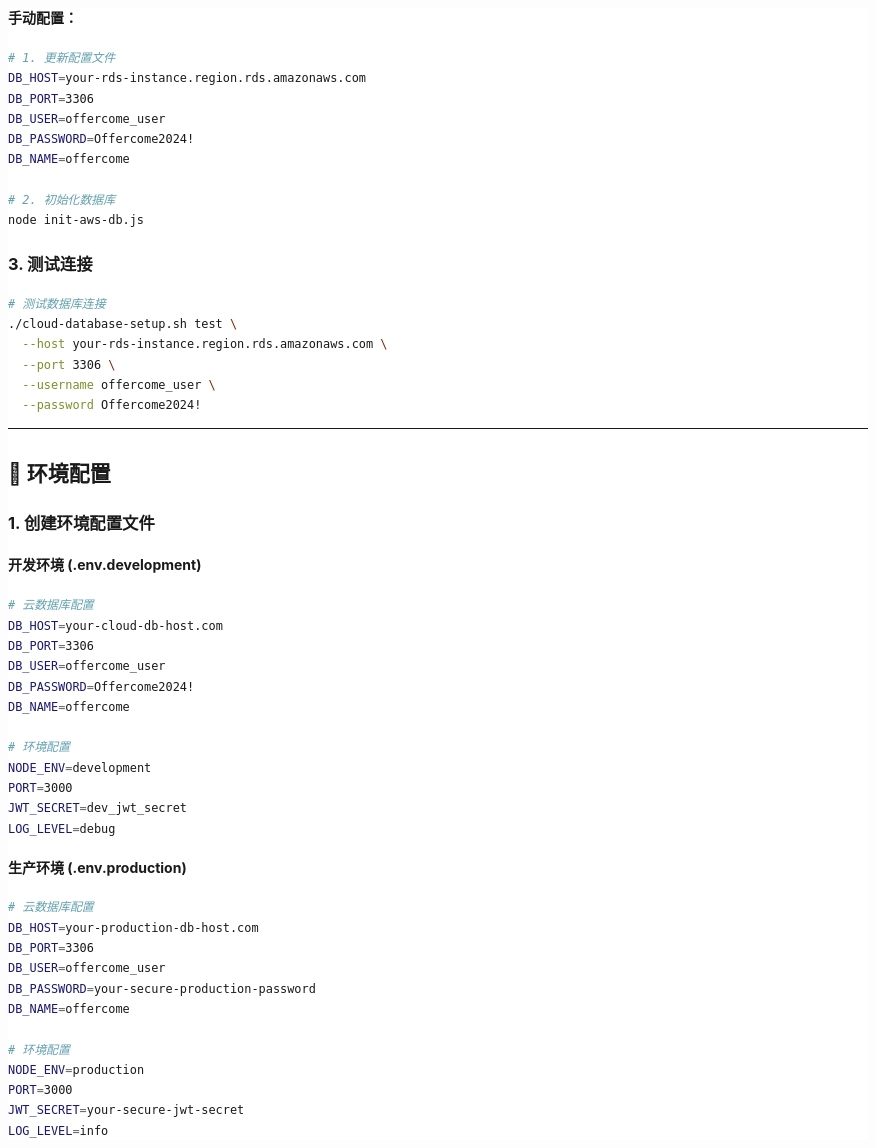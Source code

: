 #### 手动配置：
```bash
# 1. 更新配置文件
DB_HOST=your-rds-instance.region.rds.amazonaws.com
DB_PORT=3306
DB_USER=offercome_user
DB_PASSWORD=Offercome2024!
DB_NAME=offercome

# 2. 初始化数据库
node init-aws-db.js
```

### 3. 测试连接
```bash
# 测试数据库连接
./cloud-database-setup.sh test \
  --host your-rds-instance.region.rds.amazonaws.com \
  --port 3306 \
  --username offercome_user \
  --password Offercome2024!
```

---

## 🔧 环境配置

### 1. 创建环境配置文件

#### 开发环境 (.env.development)
```bash
# 云数据库配置
DB_HOST=your-cloud-db-host.com
DB_PORT=3306
DB_USER=offercome_user
DB_PASSWORD=Offercome2024!
DB_NAME=offercome

# 环境配置
NODE_ENV=development
PORT=3000
JWT_SECRET=dev_jwt_secret
LOG_LEVEL=debug
```

#### 生产环境 (.env.production)
```bash
# 云数据库配置
DB_HOST=your-production-db-host.com
DB_PORT=3306
DB_USER=offercome_user
DB_PASSWORD=your-secure-production-password
DB_NAME=offercome

# 环境配置
NODE_ENV=production
PORT=3000
JWT_SECRET=your-secure-jwt-secret
LOG_LEVEL=info
```
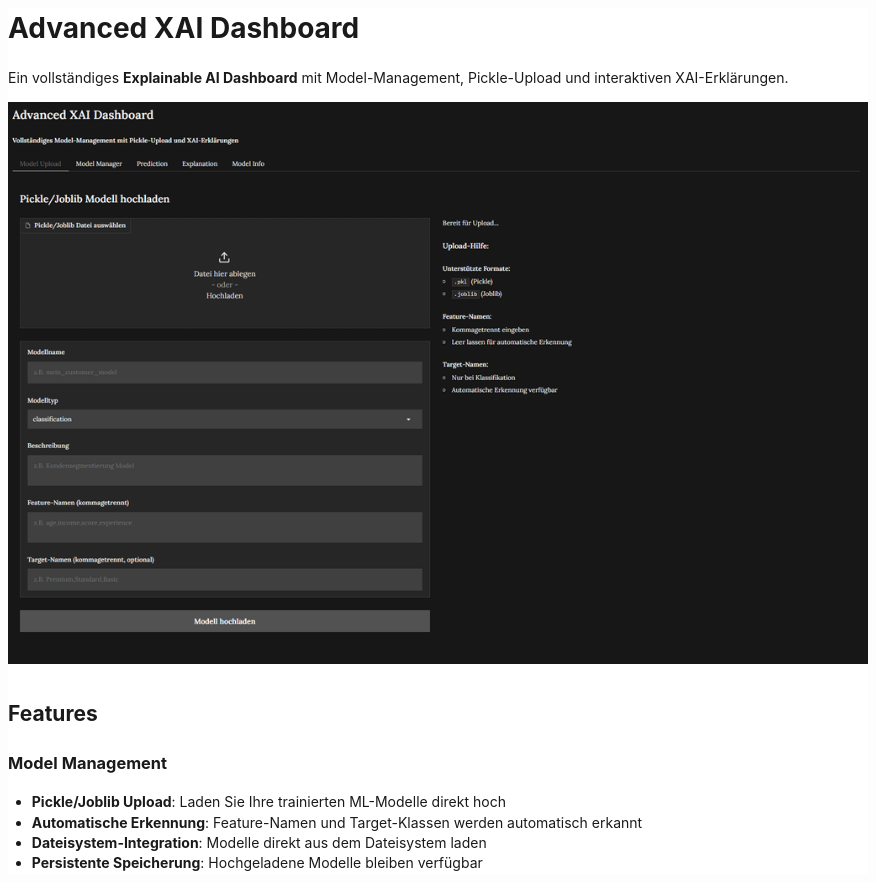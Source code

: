 # Advanced XAI Dashboard

Ein vollständiges **Explainable AI Dashboard** mit Model-Management, Pickle-Upload und interaktiven XAI-Erklärungen.

![XAI Dashboard Overview](images/1.png)

## Features

### **Model Management**
- **Pickle/Joblib Upload**: Laden Sie Ihre trainierten ML-Modelle direkt hoch
- **Automatische Erkennung**: Feature-Namen und Target-Klassen werden automatisch erkannt
- **Dateisystem-Integration**: Modelle direkt aus dem Dateisystem laden
- **Persistente Speicherung**: Hochgeladene Modelle bleiben verfügbar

What is being asked →
What lines in the material above contain the word "your"? Copy them out.

Result →
DB_HOST=your-rds-instance.region.rds.amazonaws.com
  --host your-rds-instance.region.rds.amazonaws.com \
DB_HOST=your-cloud-db-host.com
DB_HOST=your-production-db-host.com
DB_PASSWORD=your-secure-production-password
JWT_SECRET=your-secure-jwt-secret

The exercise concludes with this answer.